▶ [Problem description]:
When a line in the material contains the word "como", copy it.

▶ [Dataset records]:
▼

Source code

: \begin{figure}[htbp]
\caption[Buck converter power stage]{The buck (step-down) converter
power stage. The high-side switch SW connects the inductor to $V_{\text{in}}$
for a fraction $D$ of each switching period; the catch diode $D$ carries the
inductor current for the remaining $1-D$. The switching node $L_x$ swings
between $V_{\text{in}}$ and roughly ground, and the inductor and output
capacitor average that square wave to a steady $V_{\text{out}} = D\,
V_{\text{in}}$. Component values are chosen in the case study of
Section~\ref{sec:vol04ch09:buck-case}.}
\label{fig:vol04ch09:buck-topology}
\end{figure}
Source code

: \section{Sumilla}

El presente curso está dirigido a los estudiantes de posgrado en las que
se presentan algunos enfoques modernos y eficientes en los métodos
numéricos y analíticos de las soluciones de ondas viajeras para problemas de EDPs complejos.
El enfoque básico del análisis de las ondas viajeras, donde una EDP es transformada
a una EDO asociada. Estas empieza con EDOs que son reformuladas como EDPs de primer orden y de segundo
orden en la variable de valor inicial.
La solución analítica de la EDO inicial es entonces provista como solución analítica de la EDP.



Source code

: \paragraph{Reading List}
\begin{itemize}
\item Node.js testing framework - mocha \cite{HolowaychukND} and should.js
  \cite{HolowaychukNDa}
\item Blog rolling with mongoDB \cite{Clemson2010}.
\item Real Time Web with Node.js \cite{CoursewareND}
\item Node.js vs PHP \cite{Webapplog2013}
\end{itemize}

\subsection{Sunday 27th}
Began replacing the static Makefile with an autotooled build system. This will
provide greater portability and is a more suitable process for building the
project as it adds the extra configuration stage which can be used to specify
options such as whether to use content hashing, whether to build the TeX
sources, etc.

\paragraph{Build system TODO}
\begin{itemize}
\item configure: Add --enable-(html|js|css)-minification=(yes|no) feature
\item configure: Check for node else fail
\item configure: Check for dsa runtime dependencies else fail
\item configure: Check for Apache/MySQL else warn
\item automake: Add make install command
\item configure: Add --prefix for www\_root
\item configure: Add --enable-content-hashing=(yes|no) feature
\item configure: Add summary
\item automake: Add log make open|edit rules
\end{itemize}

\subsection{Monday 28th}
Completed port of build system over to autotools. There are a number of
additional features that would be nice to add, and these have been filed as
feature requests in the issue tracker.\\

▲
▼

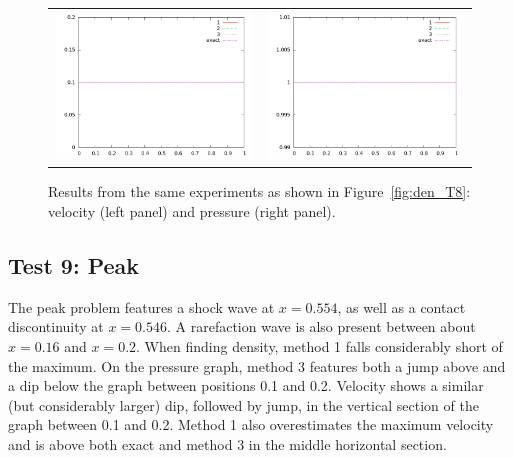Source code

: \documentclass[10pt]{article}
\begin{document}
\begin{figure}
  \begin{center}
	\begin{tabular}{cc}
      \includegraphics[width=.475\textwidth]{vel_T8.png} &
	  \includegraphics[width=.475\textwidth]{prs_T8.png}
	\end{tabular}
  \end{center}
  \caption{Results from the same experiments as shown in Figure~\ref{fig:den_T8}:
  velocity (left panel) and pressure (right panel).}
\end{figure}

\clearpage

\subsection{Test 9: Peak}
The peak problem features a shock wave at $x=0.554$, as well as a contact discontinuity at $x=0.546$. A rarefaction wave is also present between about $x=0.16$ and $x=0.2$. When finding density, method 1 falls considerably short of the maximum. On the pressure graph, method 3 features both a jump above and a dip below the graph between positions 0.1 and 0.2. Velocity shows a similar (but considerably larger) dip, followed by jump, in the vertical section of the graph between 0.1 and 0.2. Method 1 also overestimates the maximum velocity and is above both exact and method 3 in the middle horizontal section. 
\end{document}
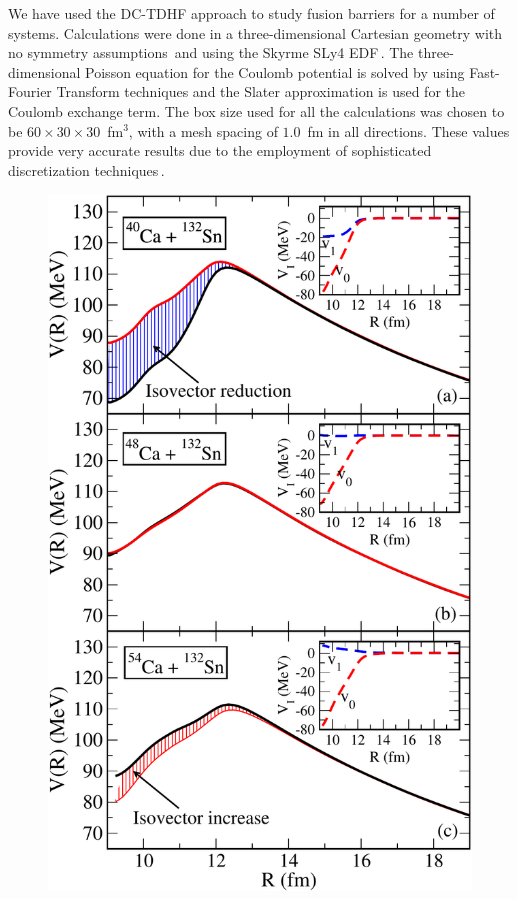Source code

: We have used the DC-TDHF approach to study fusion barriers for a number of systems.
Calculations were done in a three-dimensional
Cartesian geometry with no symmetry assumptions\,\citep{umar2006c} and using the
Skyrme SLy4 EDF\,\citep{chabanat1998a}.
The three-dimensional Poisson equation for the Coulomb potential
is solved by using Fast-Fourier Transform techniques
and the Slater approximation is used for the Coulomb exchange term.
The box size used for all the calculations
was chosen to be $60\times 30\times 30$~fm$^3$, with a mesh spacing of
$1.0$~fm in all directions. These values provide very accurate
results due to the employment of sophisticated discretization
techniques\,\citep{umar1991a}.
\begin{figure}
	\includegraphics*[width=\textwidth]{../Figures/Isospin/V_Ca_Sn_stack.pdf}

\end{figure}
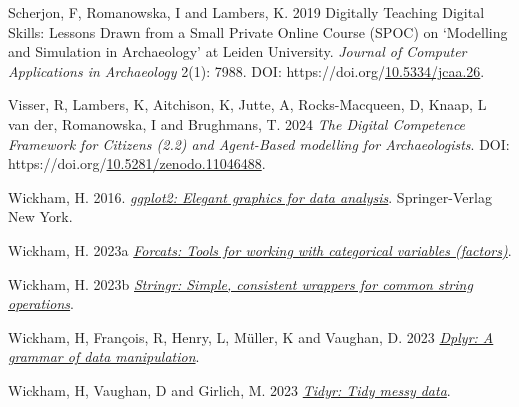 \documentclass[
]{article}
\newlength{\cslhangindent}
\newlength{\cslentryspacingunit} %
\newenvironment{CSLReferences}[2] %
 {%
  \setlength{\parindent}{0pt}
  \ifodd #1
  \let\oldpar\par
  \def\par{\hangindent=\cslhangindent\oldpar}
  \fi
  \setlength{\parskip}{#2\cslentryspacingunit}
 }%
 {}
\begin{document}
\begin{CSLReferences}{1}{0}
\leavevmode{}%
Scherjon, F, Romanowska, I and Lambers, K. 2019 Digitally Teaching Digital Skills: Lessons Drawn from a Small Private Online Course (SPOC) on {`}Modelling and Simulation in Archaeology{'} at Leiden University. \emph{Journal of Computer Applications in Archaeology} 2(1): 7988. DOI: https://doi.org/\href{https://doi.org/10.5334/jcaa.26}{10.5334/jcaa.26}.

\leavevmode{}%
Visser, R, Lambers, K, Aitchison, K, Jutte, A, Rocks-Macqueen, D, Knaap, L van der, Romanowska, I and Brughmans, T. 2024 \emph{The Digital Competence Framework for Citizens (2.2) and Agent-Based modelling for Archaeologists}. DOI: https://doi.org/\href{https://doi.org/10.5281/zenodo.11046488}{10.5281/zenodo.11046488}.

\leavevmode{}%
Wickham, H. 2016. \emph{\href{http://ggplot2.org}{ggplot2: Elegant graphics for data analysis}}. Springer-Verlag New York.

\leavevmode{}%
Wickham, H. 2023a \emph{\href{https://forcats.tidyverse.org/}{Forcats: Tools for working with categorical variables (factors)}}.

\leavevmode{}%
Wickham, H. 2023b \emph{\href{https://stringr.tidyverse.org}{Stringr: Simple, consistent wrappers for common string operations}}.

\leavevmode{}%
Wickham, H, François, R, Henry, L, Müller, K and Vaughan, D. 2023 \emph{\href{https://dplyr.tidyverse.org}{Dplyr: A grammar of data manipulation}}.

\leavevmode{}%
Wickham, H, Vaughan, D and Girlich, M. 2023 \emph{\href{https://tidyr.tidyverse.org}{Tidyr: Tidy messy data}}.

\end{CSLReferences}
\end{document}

▲

▶ [Task response]:
a una EDO asociada. Estas empieza con EDOs que son reformuladas como EDPs de primer orden y de segundo
La solución analítica de la EDO inicial es entonces provista como solución analítica de la EDP.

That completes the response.